From the first line of the records below, transcribe each line exactly up to and including the one with "En 1974, le"; pictures stay out.

(Collected data)
-*-

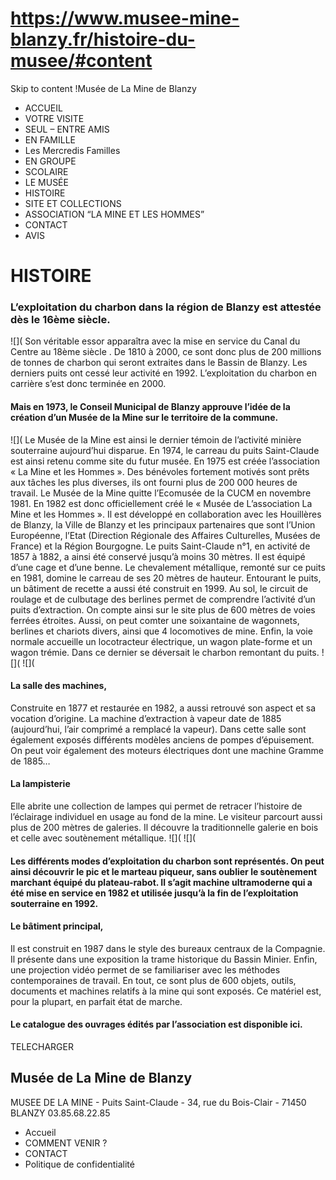 # https://www.musee-mine-blanzy.fr/histoire-du-musee/#content

Skip to content
!Musée de La Mine de Blanzy
 * ACCUEIL
 * VOTRE VISITE
 * SEUL – ENTRE AMIS
 * EN FAMILLE
 * Les Mercredis Familles
 * EN GROUPE
 * SCOLAIRE
 * LE MUSÉE
 * HISTOIRE
 * SITE ET COLLECTIONS
 * ASSOCIATION “LA MINE ET LES HOMMES”
 * CONTACT
 * AVIS

# HISTOIRE
### L’exploitation du charbon dans la région de Blanzy est attestée dès le 16ème siècle.
![](
Son véritable essor apparaîtra avec la mise en service du Canal du Centre au 18ème siècle . De 1810 à 2000, ce sont donc plus de 200 millions de tonnes de charbon qui seront extraites dans le Bassin de Blanzy. Les derniers puits ont cessé leur activité en 1992. L’exploitation du charbon en carrière s’est donc terminée en 2000.
#### Mais en 1973, le Conseil Municipal de Blanzy approuve l’idée de la création d’un Musée de la Mine sur le territoire de la commune.
![](
Le Musée de la Mine est ainsi le dernier témoin de l’activité minière souterraine aujourd’hui disparue.
En 1974, le carreau du puits Saint-Claude est ainsi retenu comme site du futur musée. En 1975 est créée l’association « La Mine et les Hommes ». Des bénévoles fortement motivés sont prêts aux tâches les plus diverses, ils ont fourni plus de 200 000 heures de travail. Le Musée de la Mine quitte l’Ecomusée de la CUCM en novembre 1981.
En 1982 est donc officiellement créé le « Musée de L’association La Mine et les Hommes ». Il est développé en collaboration avec les Houillères de Blanzy, la Ville de Blanzy et les principaux partenaires que sont l’Union Européenne, l’Etat (Direction Régionale des Affaires Culturelles, Musées de France) et la Région Bourgogne.
Le puits Saint-Claude n°1, en activité de 1857 à 1882, a ainsi été conservé jusqu’à moins 30 mètres. Il est équipé d’une cage et d’une benne. Le chevalement métallique, remonté sur ce puits en 1981, domine le carreau de ses 20 mètres de hauteur. Entourant le puits, un bâtiment de recette a aussi été construit en 1999. Au sol, le circuit de roulage et de culbutage des berlines permet de comprendre l’activité d’un puits d’extraction. On compte ainsi sur le site plus de 600 mètres de voies ferrées étroites. Aussi, on peut comter une soixantaine de wagonnets, berlines et chariots divers, ainsi que 4 locomotives de mine. Enfin, la voie normale accueille un locotracteur électrique, un wagon plate-forme et un wagon trémie. Dans ce dernier se déversait le charbon remontant du puits.
![]( ![](
#### La salle des machines,
Construite en 1877 et restaurée en 1982, a aussi retrouvé son aspect et sa vocation d’origine. La machine d’extraction à vapeur date de 1885 (aujourd’hui, l’air comprimé a remplacé la vapeur). Dans cette salle sont également exposés différents modèles anciens de pompes d’épuisement. On peut voir également des moteurs électriques dont une machine Gramme de 1885…
#### La lampisterie
Elle abrite une collection de lampes qui permet de retracer l’histoire de l’éclairage individuel en usage au fond de la mine. Le visiteur parcourt aussi plus de 200 mètres de galeries. Il découvre la traditionnelle galerie en bois et celle avec soutènement métallique.
![]( ![](
#### Les différents modes d’exploitation du charbon sont représentés. On peut ainsi découvrir le pic et le marteau piqueur, sans oublier le soutènement marchant équipé du plateau-rabot. Il s’agit machine ultramoderne qui a été mise en service en 1982 et utilisée jusqu’à la fin de l’exploitation souterraine en 1992.
#### Le bâtiment principal,
Il est construit en 1987 dans le style des bureaux centraux de la Compagnie. Il présente dans une exposition la trame historique du Bassin Minier.
Enfin, une projection vidéo permet de se familiariser avec les méthodes contemporaines de travail. En tout, ce sont plus de 600 objets, outils, documents et machines relatifs à la mine qui sont exposés. Ce matériel est, pour la plupart, en parfait état de marche.
#### Le catalogue des ouvrages édités par l’association est disponible ici.
TELECHARGER
## Musée de La Mine de Blanzy
MUSEE DE LA MINE - Puits Saint-Claude - 34, rue du Bois-Clair - 71450 BLANZY
03.85.68.22.85
 * Accueil
 * COMMENT VENIR ?
 * CONTACT
 * Politique de confidentialité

-*-

◆ **Response to the exercise**
 # https://www.musee-mine-blanzy.fr/histoire-du-musee/#content

Skip to content
!Musée de La Mine de Blanzy
 * ACCUEIL
 * VOTRE VISITE
 * SEUL – ENTRE AMIS
 * EN FAMILLE
 * Les Mercredis Familles
 * EN GROUPE
 * SCOLAIRE
 * LE MUSÉE
 * HISTOIRE
 * SITE ET COLLECTIONS
 * ASSOCIATION “LA MINE ET LES HOMMES”
 * CONTACT
 * AVIS

# HISTOIRE
### L’exploitation du charbon dans la région de Blanzy est attestée dès le 16ème siècle.
![](
Son véritable essor apparaîtra avec la mise en service du Canal du Centre au 18ème siècle . De 1810 à 2000, ce sont donc plus de 200 millions de tonnes de charbon qui seront extraites dans le Bassin de Blanzy. Les derniers puits ont cessé leur activité en 1992. L’exploitation du charbon en carrière s’est donc terminée en 2000.
#### Mais en 1973, le Conseil Municipal de Blanzy approuve l’idée de la création d’un Musée de la Mine sur le territoire de la commune.
![](
Le Musée de la Mine est ainsi le dernier témoin de l’activité minière souterraine aujourd’hui disparue.
En 1974, le carreau du puits Saint-Claude est ainsi retenu comme site du futur musée. En 1975 est créée l’association « La Mine et les Hommes ». Des bénévoles fortement motivés sont prêts aux tâches les plus diverses, ils ont fourni plus de 200 000 heures de travail. Le Musée de la Mine quitte l’Ecomusée de la CUCM en novembre 1981.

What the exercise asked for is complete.